• _WHAT THE TASK REQUIRES_:
Return all lines of the records that contain the word "Odata".

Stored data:
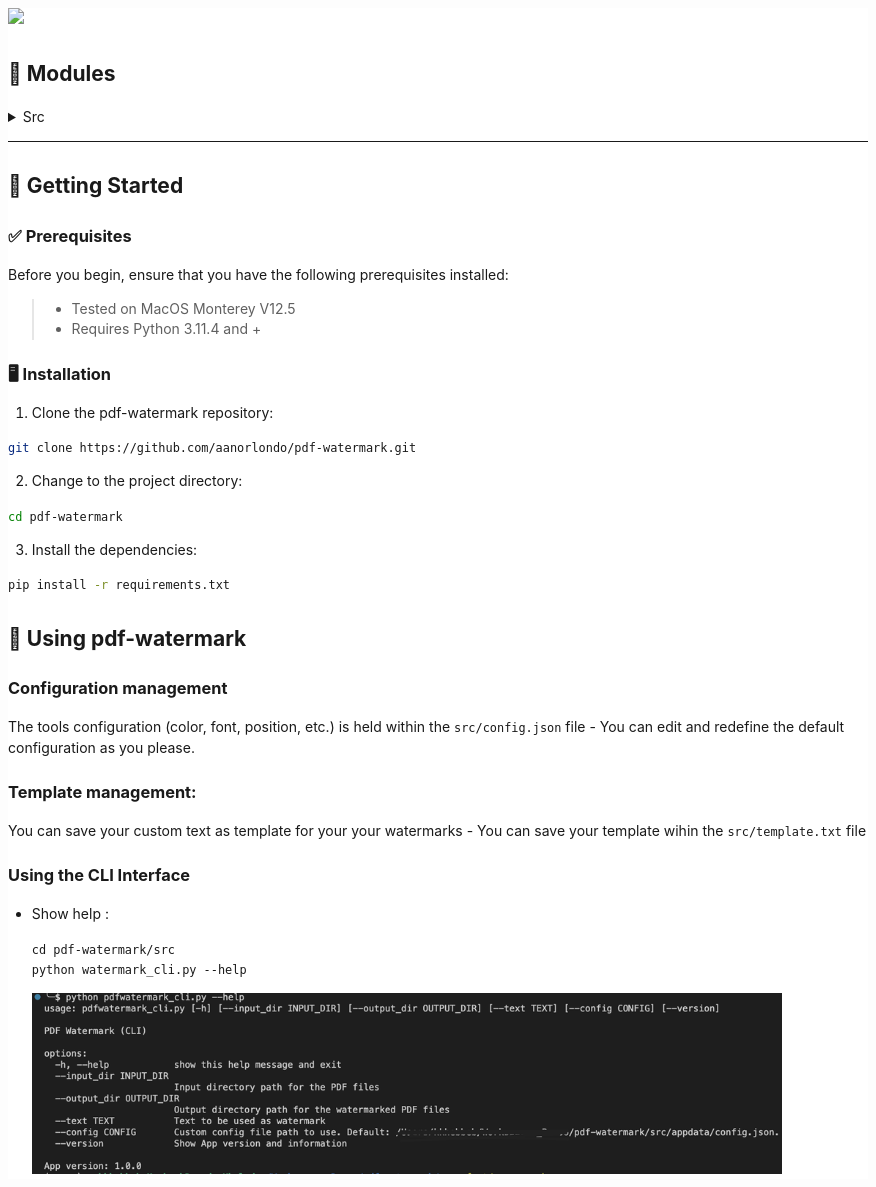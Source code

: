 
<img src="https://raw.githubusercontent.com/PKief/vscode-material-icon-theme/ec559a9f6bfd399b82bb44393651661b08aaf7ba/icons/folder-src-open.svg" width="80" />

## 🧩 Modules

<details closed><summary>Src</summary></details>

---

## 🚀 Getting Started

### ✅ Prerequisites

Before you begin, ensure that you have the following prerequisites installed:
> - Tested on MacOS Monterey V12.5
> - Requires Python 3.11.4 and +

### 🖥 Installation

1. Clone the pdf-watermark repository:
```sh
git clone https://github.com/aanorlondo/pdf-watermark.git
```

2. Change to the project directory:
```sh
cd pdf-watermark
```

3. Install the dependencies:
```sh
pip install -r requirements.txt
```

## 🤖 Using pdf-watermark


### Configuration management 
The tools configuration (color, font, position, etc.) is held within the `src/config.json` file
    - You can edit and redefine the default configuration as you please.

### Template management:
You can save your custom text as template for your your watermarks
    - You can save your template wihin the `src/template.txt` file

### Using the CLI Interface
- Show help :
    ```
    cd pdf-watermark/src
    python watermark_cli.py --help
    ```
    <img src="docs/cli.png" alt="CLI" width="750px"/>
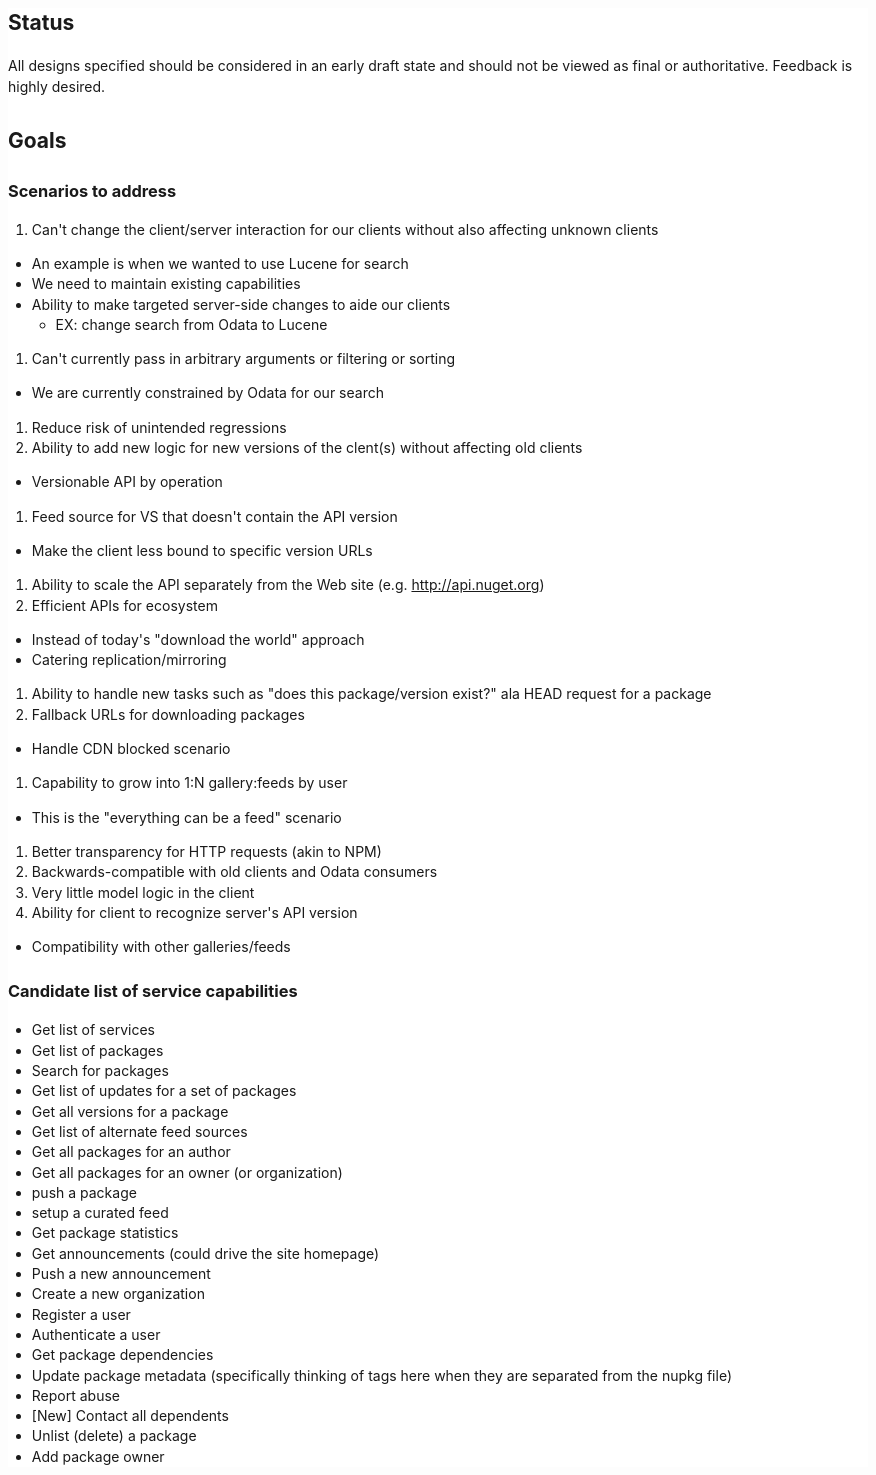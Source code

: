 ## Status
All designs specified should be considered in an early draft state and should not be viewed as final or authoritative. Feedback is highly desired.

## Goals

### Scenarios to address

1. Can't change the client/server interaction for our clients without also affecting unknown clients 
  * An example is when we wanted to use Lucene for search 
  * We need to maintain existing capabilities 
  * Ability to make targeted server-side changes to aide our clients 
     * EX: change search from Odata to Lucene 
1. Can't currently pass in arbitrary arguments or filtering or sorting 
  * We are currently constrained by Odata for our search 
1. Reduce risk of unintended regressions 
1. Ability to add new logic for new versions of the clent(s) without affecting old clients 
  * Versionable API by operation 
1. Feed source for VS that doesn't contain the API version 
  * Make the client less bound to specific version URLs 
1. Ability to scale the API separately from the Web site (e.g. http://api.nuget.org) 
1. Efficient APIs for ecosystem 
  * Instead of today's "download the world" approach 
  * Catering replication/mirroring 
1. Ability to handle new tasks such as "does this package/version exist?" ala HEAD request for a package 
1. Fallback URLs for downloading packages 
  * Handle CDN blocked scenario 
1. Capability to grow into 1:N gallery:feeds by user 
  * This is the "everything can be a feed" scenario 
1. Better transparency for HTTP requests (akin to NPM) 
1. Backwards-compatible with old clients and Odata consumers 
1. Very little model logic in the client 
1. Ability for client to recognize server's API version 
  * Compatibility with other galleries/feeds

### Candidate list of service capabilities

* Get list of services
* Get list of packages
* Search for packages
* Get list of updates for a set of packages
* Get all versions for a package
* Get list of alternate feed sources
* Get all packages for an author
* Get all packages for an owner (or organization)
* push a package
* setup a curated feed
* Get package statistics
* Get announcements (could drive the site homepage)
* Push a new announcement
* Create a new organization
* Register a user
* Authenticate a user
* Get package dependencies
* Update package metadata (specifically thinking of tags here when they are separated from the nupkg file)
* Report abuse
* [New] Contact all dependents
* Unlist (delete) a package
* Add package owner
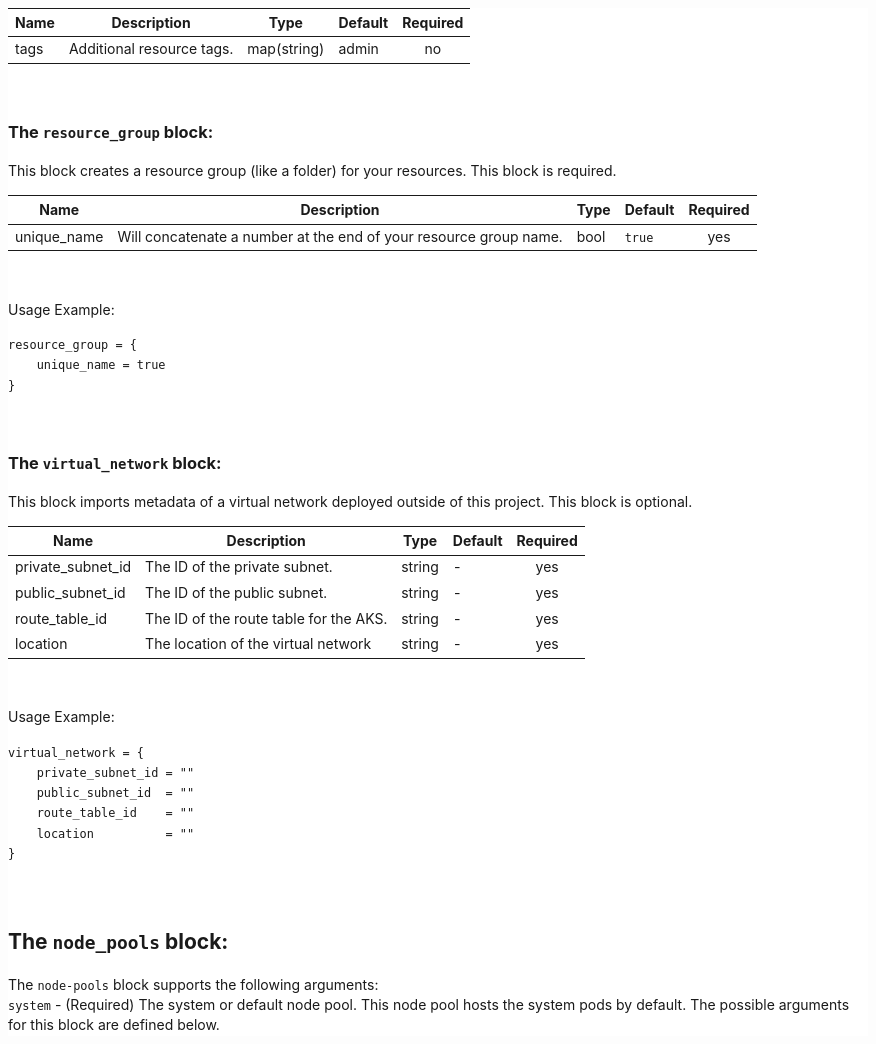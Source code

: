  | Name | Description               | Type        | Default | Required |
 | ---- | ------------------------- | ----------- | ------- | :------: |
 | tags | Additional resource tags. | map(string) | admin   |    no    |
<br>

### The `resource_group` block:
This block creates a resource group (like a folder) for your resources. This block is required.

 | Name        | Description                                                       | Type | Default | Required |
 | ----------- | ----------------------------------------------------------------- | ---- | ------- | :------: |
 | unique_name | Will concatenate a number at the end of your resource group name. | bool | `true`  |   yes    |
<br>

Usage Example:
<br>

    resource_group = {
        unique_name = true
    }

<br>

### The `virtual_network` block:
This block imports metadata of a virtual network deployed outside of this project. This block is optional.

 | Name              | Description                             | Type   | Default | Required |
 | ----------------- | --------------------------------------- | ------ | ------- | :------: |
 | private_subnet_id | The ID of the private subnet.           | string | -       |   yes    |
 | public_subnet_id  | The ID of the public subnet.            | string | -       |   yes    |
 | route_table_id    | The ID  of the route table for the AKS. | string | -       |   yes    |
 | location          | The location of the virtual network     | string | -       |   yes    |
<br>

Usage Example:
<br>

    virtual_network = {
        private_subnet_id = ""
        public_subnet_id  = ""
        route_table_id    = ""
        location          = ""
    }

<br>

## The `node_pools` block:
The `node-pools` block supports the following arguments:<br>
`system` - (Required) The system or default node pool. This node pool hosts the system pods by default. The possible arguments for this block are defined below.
---
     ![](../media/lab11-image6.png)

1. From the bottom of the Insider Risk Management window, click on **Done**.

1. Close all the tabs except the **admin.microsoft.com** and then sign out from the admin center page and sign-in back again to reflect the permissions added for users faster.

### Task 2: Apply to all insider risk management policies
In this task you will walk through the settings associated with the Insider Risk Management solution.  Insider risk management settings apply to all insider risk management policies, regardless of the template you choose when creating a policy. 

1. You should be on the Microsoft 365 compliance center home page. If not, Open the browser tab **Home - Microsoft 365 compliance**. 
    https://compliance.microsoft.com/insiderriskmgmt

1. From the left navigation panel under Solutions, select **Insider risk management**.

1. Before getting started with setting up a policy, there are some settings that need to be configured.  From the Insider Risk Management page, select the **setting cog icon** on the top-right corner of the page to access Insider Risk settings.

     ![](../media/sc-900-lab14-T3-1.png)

• _TASK SOLUTION_:
     * EX: change search from Odata to Lucene 
  * We are currently constrained by Odata for our search 
1. Backwards-compatible with old clients and Odata consumers 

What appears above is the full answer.